> Source data:
──────────

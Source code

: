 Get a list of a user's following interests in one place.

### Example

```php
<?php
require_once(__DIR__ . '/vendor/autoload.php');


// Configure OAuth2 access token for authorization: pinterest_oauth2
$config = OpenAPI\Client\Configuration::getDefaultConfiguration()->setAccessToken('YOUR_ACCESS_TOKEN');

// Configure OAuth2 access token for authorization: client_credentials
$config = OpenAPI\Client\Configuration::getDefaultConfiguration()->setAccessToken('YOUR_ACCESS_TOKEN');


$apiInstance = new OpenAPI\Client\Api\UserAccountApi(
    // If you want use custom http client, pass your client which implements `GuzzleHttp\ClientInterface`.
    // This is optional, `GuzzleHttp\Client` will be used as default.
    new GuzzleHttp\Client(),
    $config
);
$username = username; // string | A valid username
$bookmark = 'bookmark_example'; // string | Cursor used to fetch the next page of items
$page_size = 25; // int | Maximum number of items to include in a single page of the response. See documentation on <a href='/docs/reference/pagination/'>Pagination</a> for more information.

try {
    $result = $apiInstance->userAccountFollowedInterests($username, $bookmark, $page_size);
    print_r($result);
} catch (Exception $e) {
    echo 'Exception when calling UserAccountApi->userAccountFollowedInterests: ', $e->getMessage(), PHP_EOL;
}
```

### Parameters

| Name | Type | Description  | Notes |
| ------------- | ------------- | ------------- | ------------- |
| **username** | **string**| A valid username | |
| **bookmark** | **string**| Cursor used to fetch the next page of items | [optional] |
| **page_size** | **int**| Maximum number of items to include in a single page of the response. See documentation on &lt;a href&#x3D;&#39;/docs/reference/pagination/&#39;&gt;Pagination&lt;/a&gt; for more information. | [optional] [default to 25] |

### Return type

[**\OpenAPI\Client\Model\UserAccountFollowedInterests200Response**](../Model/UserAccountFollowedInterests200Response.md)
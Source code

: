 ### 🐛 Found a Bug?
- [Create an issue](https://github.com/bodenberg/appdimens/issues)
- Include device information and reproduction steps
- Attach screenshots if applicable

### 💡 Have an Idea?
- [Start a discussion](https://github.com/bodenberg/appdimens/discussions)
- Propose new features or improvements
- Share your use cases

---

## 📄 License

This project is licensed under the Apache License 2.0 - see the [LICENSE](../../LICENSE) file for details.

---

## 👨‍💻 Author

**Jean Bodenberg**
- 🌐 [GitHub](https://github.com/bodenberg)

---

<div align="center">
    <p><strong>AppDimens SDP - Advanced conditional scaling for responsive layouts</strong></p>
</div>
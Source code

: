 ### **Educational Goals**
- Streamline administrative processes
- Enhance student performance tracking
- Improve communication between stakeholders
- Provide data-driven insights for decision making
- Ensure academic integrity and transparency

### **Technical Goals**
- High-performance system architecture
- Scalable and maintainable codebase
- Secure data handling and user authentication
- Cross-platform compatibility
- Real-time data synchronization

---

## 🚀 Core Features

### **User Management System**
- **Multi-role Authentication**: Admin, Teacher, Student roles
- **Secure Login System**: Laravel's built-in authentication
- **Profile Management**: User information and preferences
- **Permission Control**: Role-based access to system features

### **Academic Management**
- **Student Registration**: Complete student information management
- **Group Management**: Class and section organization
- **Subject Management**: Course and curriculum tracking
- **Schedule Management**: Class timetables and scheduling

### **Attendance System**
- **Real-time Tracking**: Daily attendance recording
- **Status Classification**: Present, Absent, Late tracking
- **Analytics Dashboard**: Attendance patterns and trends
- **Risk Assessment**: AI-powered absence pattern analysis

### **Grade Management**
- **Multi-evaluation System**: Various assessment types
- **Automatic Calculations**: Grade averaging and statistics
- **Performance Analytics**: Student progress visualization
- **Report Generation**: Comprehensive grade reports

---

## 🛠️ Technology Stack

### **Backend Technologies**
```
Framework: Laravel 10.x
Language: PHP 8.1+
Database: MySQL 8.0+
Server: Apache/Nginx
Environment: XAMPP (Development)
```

──────────

> Instructions to follow: Return the data exactly, every line included.

> Answer for this exercise:
Source code

: Get a list of a user's following interests in one place.

### Example

```php
<?php
require_once(__DIR__ . '/vendor/autoload.php');


// Configure OAuth2 access token for authorization: pinterest_oauth2
$config = OpenAPI\Client\Configuration::getDefaultConfiguration()->setAccessToken('YOUR_ACCESS_TOKEN');

// Configure OAuth2 access token for authorization: client_credentials
$config = OpenAPI\Client\Configuration::getDefaultConfiguration()->setAccessToken('YOUR_ACCESS_TOKEN');


$apiInstance = new OpenAPI\Client\Api\UserAccountApi(
    // If you want use custom http client, pass your client which implements `GuzzleHttp\ClientInterface`.
    // This is optional, `GuzzleHttp\Client` will be used as default.
    new GuzzleHttp\Client(),
    $config
);
$username = username; // string | A valid username
$bookmark = 'bookmark_example'; // string | Cursor used to fetch the next page of items
$page_size = 25; // int | Maximum number of items to include in a single page of the response. See documentation on <a href='/docs/reference/pagination/'>Pagination</a> for more information.

try {
    $result = $apiInstance->userAccountFollowedInterests($username, $bookmark, $page_size);
    print_r($result);
} catch (Exception $e) {
    echo 'Exception when calling UserAccountApi->userAccountFollowedInterests: ', $e->getMessage(), PHP_EOL;
}
```

### Parameters

| Name | Type | Description  | Notes |
| ------------- | ------------- | ------------- | ------------- |
| **username** | **string**| A valid username | |
| **bookmark** | **string**| Cursor used to fetch the next page of items | [optional] |
| **page_size** | **int**| Maximum number of items to include in a single page of the response. See documentation on &lt;a href&#x3D;&#39;/docs/reference/pagination/&#39;&gt;Pagination&lt;/a&gt; for more information. | [optional] [default to 25] |

### Return type

[**\OpenAPI\Client\Model\UserAccountFollowedInterests200Response**](../Model/UserAccountFollowedInterests200Response.md)
Source code

: ### 🐛 Found a Bug?
- [Create an issue](https://github.com/bodenberg/appdimens/issues)
- Include device information and reproduction steps
- Attach screenshots if applicable

### 💡 Have an Idea?
- [Start a discussion](https://github.com/bodenberg/appdimens/discussions)
- Propose new features or improvements
- Share your use cases

---

## 📄 License

This project is licensed under the Apache License 2.0 - see the [LICENSE](../../LICENSE) file for details.

---

## 👨‍💻 Author

**Jean Bodenberg**
- 🌐 [GitHub](https://github.com/bodenberg)

---

<div align="center">
    <p><strong>AppDimens SDP - Advanced conditional scaling for responsive layouts</strong></p>
</div>
Source code

: ### **Educational Goals**
- Streamline administrative processes
- Enhance student performance tracking
- Improve communication between stakeholders
- Provide data-driven insights for decision making
- Ensure academic integrity and transparency

### **Technical Goals**
- High-performance system architecture
- Scalable and maintainable codebase
- Secure data handling and user authentication
- Cross-platform compatibility
- Real-time data synchronization

---

## 🚀 Core Features

### **User Management System**
- **Multi-role Authentication**: Admin, Teacher, Student roles
- **Secure Login System**: Laravel's built-in authentication
- **Profile Management**: User information and preferences
- **Permission Control**: Role-based access to system features

### **Academic Management**
- **Student Registration**: Complete student information management
- **Group Management**: Class and section organization
- **Subject Management**: Course and curriculum tracking
- **Schedule Management**: Class timetables and scheduling

### **Attendance System**
- **Real-time Tracking**: Daily attendance recording
- **Status Classification**: Present, Absent, Late tracking
- **Analytics Dashboard**: Attendance patterns and trends
- **Risk Assessment**: AI-powered absence pattern analysis

### **Grade Management**
- **Multi-evaluation System**: Various assessment types
- **Automatic Calculations**: Grade averaging and statistics
- **Performance Analytics**: Student progress visualization
- **Report Generation**: Comprehensive grade reports

---

## 🛠️ Technology Stack

### **Backend Technologies**
```
Framework: Laravel 10.x
Language: PHP 8.1+
Database: MySQL 8.0+
Server: Apache/Nginx
Environment: XAMPP (Development)
```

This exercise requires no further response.